DataHub: The Metadata Platform Developed at LinkedIn
How did LinkedIn manage the data catalog at scale?
My name is Vu Trinh, and I am a data engineer.
I’m trying to make my life less dull by spending time learning and researching “how it works“ in the data engineering field.
Here is a place where I share everything I’ve learned.
Not subscribe yet? Here you go:
Intro
What is the data catalog? I Google search and found this from IBM:
“A data catalog is a detailed inventory of all data assets in an organization, designed to help data professionals quickly find the most appropriate data for any analytical or business purpose.”
If you’ve just been onboarded at a company a few days ago and need to find a dataset but end up asking three colleagues about it, you will know why we need the data catalog ;)

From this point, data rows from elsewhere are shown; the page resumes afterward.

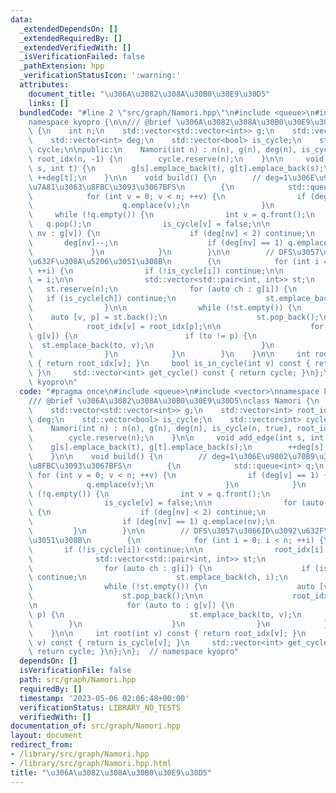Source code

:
 ```yaml
---
data:
  _extendedDependsOn: []
  _extendedRequiredBy: []
  _extendedVerifiedWith: []
  _isVerificationFailed: false
  _pathExtension: hpp
  _verificationStatusIcon: ':warning:'
  attributes:
    document_title: "\u306A\u3082\u308A\u30B0\u30E9\u30D5"
    links: []
  bundledCode: "#line 2 \"src/graph/Namori.hpp\"\n#include <queue>\n#include <vector>\n\
    namespace kyopro {\n\n/// @brief \u306A\u3082\u308A\u30B0\u30E9\u30D5\nclass Namori\
    \ {\n    int n;\n    std::vector<std::vector<int>> g;\n    std::vector<int> root_idx;\n\
    \    std::vector<int> deg;\n    std::vector<bool> is_cycle;\n    std::vector<int>\
    \ cycle;\n\npublic:\n    Namori(int n) : n(n), g(n), deg(n), is_cycle(n, true),\
    \ root_idx(n, -1) {\n        cycle.reserve(n);\n    }\n\n     void add_edge(int\
    \ s, int t) {\n        g[s].emplace_back(t), g[t].emplace_back(s);\n        ++deg[s],\
    \ ++deg[t];\n    }\n\n    void build() {\n        // deg=1\u306E\u9802\u70B9\u3092\
    \u7A81\u3063\u8FBC\u3093\u3067BFS\n        {\n            std::queue<int> q;\n\
    \            for (int v = 0; v < n; ++v) {\n                if (deg[v] == 1) {\n\
    \                    q.emplace(v);\n                }\n            }\n       \
    \     while (!q.empty()) {\n                int v = q.front();\n             \
    \   q.pop();\n                is_cycle[v] = false;\n\n                for (auto\
    \ nv : g[v]) {\n                    if (deg[nv] < 2) continue;\n             \
    \       deg[nv]--;\n                    if (deg[nv] == 1) q.emplace(nv);\n   \
    \             }\n            }\n        }\n\n        // DFS\u3057\u3066ID\u3092\
    \u632F\u308A\u5206\u3051\u308B\n        {\n            for (int i = 0; i < n;\
    \ ++i) {\n                if (!is_cycle[i]) continue;\n\n                root_idx[i]\
    \ = i;\n\n                std::vector<std::pair<int, int>> st;\n             \
    \   st.reserve(n);\n                for (auto ch : g[i]) {\n                 \
    \   if (is_cycle[ch]) continue;\n                    st.emplace_back(ch, i);\n\
    \                }\n\n                while (!st.empty()) {\n                \
    \    auto [v, p] = st.back();\n                    st.pop_back();\n\n        \
    \            root_idx[v] = root_idx[p];\n\n                    for (auto to :\
    \ g[v]) {\n                        if (to != p) {\n                          \
    \  st.emplace_back(to, v);\n                        }\n                    }\n\
    \                }\n            }\n        }\n    }\n\n     int root(int v) const\
    \ { return root_idx[v]; }\n     bool is_in_cycle(int v) const { return is_cycle[v];\
    \ }\n     std::vector<int> get_cycle() const { return cycle; }\n};\n};  // namespace\
    \ kyopro\n"
  code: "#pragma once\n#include <queue>\n#include <vector>\nnamespace kyopro {\n\n\
    /// @brief \u306A\u3082\u308A\u30B0\u30E9\u30D5\nclass Namori {\n    int n;\n\
    \    std::vector<std::vector<int>> g;\n    std::vector<int> root_idx;\n    std::vector<int>\
    \ deg;\n    std::vector<bool> is_cycle;\n    std::vector<int> cycle;\n\npublic:\n\
    \    Namori(int n) : n(n), g(n), deg(n), is_cycle(n, true), root_idx(n, -1) {\n\
    \        cycle.reserve(n);\n    }\n\n     void add_edge(int s, int t) {\n    \
    \    g[s].emplace_back(t), g[t].emplace_back(s);\n        ++deg[s], ++deg[t];\n\
    \    }\n\n    void build() {\n        // deg=1\u306E\u9802\u70B9\u3092\u7A81\u3063\
    \u8FBC\u3093\u3067BFS\n        {\n            std::queue<int> q;\n           \
    \ for (int v = 0; v < n; ++v) {\n                if (deg[v] == 1) {\n        \
    \            q.emplace(v);\n                }\n            }\n            while\
    \ (!q.empty()) {\n                int v = q.front();\n                q.pop();\n\
    \                is_cycle[v] = false;\n\n                for (auto nv : g[v])\
    \ {\n                    if (deg[nv] < 2) continue;\n                    deg[nv]--;\n\
    \                    if (deg[nv] == 1) q.emplace(nv);\n                }\n   \
    \         }\n        }\n\n        // DFS\u3057\u3066ID\u3092\u632F\u308A\u5206\
    \u3051\u308B\n        {\n            for (int i = 0; i < n; ++i) {\n         \
    \       if (!is_cycle[i]) continue;\n\n                root_idx[i] = i;\n\n  \
    \              std::vector<std::pair<int, int>> st;\n                st.reserve(n);\n\
    \                for (auto ch : g[i]) {\n                    if (is_cycle[ch])\
    \ continue;\n                    st.emplace_back(ch, i);\n                }\n\n\
    \                while (!st.empty()) {\n                    auto [v, p] = st.back();\n\
    \                    st.pop_back();\n\n                    root_idx[v] = root_idx[p];\n\
    \n                    for (auto to : g[v]) {\n                        if (to !=\
    \ p) {\n                            st.emplace_back(to, v);\n                \
    \        }\n                    }\n                }\n            }\n        }\n\
    \    }\n\n     int root(int v) const { return root_idx[v]; }\n     bool is_in_cycle(int\
    \ v) const { return is_cycle[v]; }\n     std::vector<int> get_cycle() const {\
    \ return cycle; }\n};\n};  // namespace kyopro"
  dependsOn: []
  isVerificationFile: false
  path: src/graph/Namori.hpp
  requiredBy: []
  timestamp: '2023-05-06 02:06:48+00:00'
  verificationStatus: LIBRARY_NO_TESTS
  verifiedWith: []
documentation_of: src/graph/Namori.hpp
layout: document
redirect_from:
- /library/src/graph/Namori.hpp
- /library/src/graph/Namori.hpp.html
title: "\u306A\u3082\u308A\u30B0\u30E9\u30D5"
---
```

This week, we will learn how LinkedIn built its data catalog solution —DataHub, and later open-sourced in 2019.
First, we will examine LinkedIn's data catalog iterations as they improved and evolved their catalog over three generations, leading to Datahub's development. Then, we will explore DataHub’s architecture and components.
The First Generation
At first, LinkedIn’s data catalog was designed as a classic monolith frontend (e.g., a Flask app) with connectivity to a database for lookups (e.g., MySQL/Postgres) and a search index for serving search queries (e.g., Elasticsearch). Later, the architecture evolved to introduce a graph index for handling graph queries for lineage (e.g., Neo4j).
LinkedIn open-source the first version of Datahub called WhereHows in 2016 which also leverage this architecture.
The system ingests and crawls the metadata from the sources, connects to the database catalog, Hive catalog, or the Kafka schema registry, and writes the metadata into the database. The data is then indexed with a search and graph index.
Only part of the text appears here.